"""
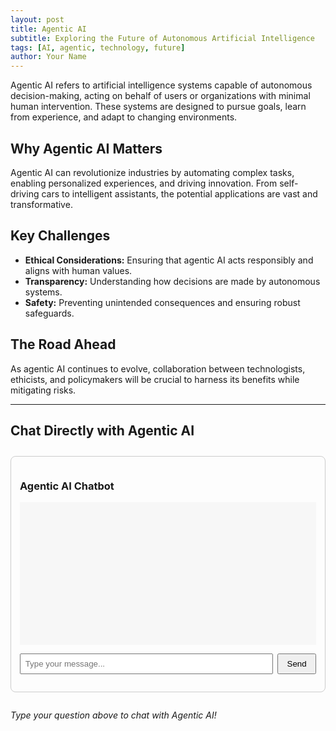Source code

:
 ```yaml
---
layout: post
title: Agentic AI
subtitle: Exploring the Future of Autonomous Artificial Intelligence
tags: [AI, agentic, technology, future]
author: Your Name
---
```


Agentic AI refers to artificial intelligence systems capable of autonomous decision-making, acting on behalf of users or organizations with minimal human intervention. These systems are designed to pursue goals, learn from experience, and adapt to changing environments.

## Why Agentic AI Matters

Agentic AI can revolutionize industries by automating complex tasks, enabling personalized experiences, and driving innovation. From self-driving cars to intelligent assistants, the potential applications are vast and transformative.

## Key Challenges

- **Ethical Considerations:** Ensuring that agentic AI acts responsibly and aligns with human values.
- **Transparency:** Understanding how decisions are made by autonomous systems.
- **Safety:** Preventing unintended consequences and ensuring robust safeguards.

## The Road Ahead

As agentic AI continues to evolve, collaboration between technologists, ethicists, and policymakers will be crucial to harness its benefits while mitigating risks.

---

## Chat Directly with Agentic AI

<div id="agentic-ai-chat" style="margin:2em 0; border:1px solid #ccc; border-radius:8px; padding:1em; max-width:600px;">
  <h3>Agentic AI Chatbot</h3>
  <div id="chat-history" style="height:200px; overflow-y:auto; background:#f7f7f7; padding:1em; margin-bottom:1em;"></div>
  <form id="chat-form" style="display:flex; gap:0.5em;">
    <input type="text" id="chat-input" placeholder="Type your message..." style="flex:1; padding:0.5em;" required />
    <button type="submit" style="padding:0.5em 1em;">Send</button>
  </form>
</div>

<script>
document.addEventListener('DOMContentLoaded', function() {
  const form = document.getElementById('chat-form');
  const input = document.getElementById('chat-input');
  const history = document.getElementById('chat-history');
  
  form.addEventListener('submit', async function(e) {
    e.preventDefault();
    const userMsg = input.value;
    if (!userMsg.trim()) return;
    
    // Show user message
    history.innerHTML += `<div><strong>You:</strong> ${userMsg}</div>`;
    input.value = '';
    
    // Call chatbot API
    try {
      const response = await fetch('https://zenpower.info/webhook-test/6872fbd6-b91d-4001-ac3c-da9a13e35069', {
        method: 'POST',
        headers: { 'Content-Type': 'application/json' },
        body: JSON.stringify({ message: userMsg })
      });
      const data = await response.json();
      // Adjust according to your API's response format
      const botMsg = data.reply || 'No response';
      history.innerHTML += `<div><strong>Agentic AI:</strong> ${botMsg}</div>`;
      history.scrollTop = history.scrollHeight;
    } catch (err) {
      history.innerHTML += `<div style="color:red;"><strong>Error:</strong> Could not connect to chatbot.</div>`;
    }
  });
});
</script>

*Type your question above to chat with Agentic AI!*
"""
"""
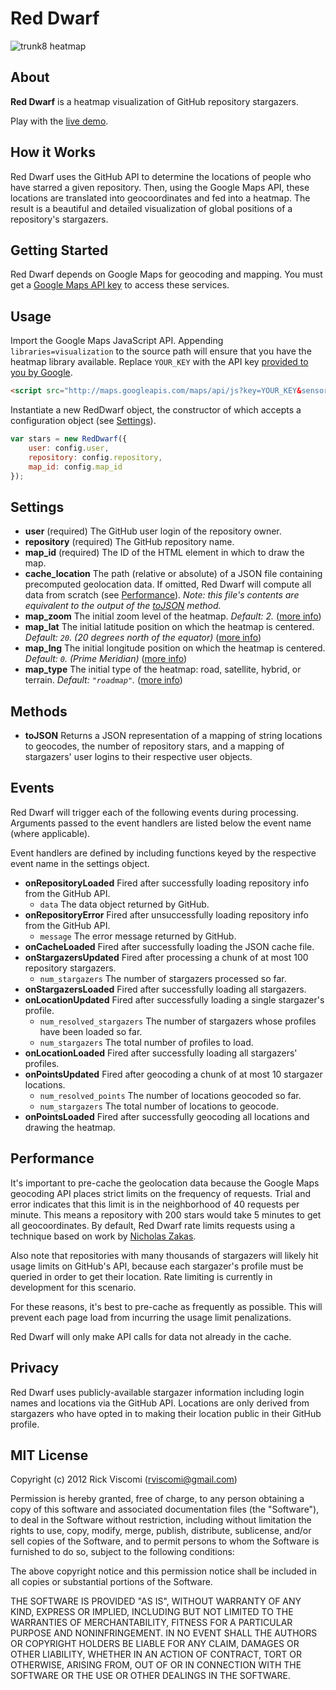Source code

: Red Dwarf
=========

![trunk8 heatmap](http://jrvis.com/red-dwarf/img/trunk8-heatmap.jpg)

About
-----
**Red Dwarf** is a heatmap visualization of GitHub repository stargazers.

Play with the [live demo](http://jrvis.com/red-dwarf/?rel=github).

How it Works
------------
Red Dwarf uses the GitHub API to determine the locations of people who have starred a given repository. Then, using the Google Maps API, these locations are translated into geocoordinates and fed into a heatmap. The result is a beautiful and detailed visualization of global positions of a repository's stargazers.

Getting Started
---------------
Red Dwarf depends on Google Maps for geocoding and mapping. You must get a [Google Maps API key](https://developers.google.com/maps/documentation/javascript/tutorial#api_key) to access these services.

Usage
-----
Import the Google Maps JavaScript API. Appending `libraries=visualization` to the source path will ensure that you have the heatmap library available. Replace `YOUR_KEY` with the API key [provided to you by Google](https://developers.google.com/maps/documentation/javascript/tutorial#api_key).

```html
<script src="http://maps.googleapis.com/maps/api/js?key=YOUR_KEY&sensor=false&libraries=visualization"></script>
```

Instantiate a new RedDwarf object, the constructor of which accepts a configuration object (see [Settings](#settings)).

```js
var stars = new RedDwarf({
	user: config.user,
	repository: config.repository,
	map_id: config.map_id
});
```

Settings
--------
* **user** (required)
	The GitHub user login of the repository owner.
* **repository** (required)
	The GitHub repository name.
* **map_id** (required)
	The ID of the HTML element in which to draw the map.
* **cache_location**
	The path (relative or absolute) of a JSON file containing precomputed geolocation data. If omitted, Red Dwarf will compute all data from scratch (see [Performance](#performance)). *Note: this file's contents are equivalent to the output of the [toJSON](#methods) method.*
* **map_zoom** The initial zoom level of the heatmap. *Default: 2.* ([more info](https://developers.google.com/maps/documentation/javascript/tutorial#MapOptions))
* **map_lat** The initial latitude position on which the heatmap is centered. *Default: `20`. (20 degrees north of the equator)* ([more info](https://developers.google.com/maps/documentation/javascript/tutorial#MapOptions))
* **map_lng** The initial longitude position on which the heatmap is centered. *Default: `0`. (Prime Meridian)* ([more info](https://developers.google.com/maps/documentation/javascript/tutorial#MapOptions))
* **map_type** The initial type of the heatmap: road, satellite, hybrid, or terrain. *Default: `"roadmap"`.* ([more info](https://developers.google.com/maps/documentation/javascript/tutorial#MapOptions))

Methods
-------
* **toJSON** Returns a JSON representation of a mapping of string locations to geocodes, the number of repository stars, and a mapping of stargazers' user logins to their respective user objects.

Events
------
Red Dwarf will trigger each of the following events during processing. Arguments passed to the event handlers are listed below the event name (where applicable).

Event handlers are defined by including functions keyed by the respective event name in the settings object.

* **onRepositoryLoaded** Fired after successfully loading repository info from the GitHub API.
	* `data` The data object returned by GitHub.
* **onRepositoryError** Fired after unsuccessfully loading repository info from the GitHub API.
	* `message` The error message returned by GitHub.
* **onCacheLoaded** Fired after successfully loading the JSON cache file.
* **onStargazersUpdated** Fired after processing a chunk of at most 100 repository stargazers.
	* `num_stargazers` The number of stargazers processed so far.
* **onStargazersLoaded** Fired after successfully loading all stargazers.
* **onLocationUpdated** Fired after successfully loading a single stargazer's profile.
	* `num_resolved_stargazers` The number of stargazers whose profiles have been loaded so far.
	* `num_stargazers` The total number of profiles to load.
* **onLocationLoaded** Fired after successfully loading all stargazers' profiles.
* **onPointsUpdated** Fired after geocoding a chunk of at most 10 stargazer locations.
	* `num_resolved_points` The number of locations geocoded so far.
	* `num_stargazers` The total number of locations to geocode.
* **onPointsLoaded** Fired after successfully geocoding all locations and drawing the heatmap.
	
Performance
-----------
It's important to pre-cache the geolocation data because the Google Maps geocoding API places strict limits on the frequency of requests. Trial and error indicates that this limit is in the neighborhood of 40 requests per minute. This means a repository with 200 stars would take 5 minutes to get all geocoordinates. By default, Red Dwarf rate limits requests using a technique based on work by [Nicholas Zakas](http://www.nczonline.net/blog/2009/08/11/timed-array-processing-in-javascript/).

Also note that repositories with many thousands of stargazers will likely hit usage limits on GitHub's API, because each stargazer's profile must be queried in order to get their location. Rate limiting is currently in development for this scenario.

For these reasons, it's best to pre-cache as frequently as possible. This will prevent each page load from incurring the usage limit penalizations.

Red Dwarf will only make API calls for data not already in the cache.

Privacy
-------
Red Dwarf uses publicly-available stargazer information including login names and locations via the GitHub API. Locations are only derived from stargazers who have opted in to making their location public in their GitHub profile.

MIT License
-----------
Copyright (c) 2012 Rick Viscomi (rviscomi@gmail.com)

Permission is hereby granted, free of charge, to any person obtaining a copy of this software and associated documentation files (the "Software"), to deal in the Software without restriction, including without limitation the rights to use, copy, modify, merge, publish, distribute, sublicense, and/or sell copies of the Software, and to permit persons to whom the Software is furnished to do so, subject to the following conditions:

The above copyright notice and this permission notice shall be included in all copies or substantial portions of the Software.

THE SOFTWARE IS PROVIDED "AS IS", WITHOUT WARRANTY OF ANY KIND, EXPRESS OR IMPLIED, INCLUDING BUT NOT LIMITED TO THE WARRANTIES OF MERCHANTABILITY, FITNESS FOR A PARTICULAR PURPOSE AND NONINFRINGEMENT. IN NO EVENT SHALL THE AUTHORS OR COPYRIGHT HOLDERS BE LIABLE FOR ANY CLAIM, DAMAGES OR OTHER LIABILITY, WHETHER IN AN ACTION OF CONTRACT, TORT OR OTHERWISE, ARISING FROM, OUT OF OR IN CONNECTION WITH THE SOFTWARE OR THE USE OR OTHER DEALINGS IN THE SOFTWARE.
"""
◆ TASK STATEMENT: As you read the records above, find each line that contains "path" and copy it.

◆ SOLUTION FOR THIS TASK:
Import the Google Maps JavaScript API. Appending `libraries=visualization` to the source path will ensure that you have the heatmap library available. Replace `YOUR_KEY` with the API key [provided to you by Google](https://developers.google.com/maps/documentation/javascript/tutorial#api_key).
	The path (relative or absolute) of a JSON file containing precomputed geolocation data. If omitted, Red Dwarf will compute all data from scratch (see [Performance](#performance)). *Note: this file's contents are equivalent to the output of the [toJSON](#methods) method.*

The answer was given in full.